In our tasting, we sampled different aged Palo Cortado from a range of bodegas.  The conclusion was that this style can be fantastic value considering their age – but it really only appeals to those who love dry styles.  If you are looking for something sweeter, head to rich sweetened Olorosos.
What to serve with these deliciously nutty dry Palo Cortado?  They make unusual aperitifs or match alongside a spring charcuterie platter of Iberico lomo, salchichon, spicy or even mild blue cheese.  Palo Cortados should be served warmer than Fino or Manzanilla at 12-14 degrees C – and they can, like Oloroso, last weeks or even months after opening the bottle.

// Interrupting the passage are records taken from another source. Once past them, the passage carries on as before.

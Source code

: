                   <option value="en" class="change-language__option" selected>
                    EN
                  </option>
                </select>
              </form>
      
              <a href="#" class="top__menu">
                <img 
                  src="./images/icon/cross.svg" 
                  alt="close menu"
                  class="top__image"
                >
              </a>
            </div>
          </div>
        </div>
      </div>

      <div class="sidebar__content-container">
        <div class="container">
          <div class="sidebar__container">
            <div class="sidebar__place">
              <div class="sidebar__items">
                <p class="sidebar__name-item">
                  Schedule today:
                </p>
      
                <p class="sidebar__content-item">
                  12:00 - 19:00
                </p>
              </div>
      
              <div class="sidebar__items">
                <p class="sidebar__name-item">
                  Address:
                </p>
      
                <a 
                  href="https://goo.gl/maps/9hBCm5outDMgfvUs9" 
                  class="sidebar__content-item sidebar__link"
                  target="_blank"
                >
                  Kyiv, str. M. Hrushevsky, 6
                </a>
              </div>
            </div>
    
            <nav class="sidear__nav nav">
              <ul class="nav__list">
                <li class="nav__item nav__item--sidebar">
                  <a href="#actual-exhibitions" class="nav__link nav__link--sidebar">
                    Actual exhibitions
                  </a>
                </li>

PALO CORTADO TORRE DE ORO Bodegas Lustau (19%)
(£11.99 for 75cl bt Waitrose)

Typical light mahogany in colour with smoky zesty notes, initially dry but hints of nutty sweetness on the palate.  Made by renowned house of Lustau – this would make a good gentle introduction to the dry Palo Cortado style

(£15.50 for 75cl bt The Wine Society

Lovely combo of vibrant freshness and rich texture.  Our tasters loved the enticing toffee honeyed aromas and rich nutty complexity (and the pretty label).  Bone dry, but not as searingly dry as some we tasted.  Sleek elegant and attractive on the palate.  Selected from a family-owned sherry stockholder (known as an almacenista) in this case Cayetano del Pino and is about 15 years in age. 

APOSTOLES PALO CORTADO Bodegas Gonzalez Byass  (20%)
(£19.99 for 75cl bt Waitrose)

Slightly sweet as it is a blend of Palo Cortado (87%) with sweet rich Pedro Ximenez.  For those who like raisiny sweetness this aged blend alongside minerally zesty citric notes.  Quite spicy, dark chocolate flavours – it would suit those who like a touch of sweetness in their sherry.  Quite a good match with chocolate too.

ANTIQUE PALO CORTADO Bodegas Fernando de Castilla  (20%)   ***STAR BUY***
(£36 for 50cl bt Woodwinters, Edinburgh, Inverness & Bridge of Allan)

From small independent Fernardo de Castilla, revitalized by Norwegian Jan Petterson who worked at Osbourne.  Superb unblended untreated Palo Cortado averaging over 30 yrs.  Originates from old vines in Balbaina vineyard and matured in just one solera system.  Hints of caramel, orange, nuts with salty hints, honeyed, gingery, nutty palate with a toffee finish.  Elegant, delicate, vibrant – but not too dry.

GREAT DUKE PALO CORTADO 12 YEARS Bodegas Juan Pinero   (18%)
(£26.99 for 75cl bt Raeburn Wines, Edinburgh)

The leanest and most austere of Palo Cortados in our tasting.  Very subtle citric nose with hints of nuts and chocolate, sharp pronounced acidity on the palate making it extremely dry to taste – it reminded me more of Amontillado in style.  It comes from La Callejuela, a relatively new bodegas founded in 1980 at Sanlucar on the coast – hence this wine’s salty tang.

PALO CORTADO 30 YR OLD VORS Bodegas Lustau  (21%)   ***STAR BUY***
(£65 for 50cl bt Berry Bros & Rudd

Made from the best casks in the limited centenary solera of Don Rafael founded in 1920s, a fabulous dense rich plummy style of Palo Cortado.  Dry, but with such rich mouthfilling nutty intensity with hazelnut and dark chocolate notes.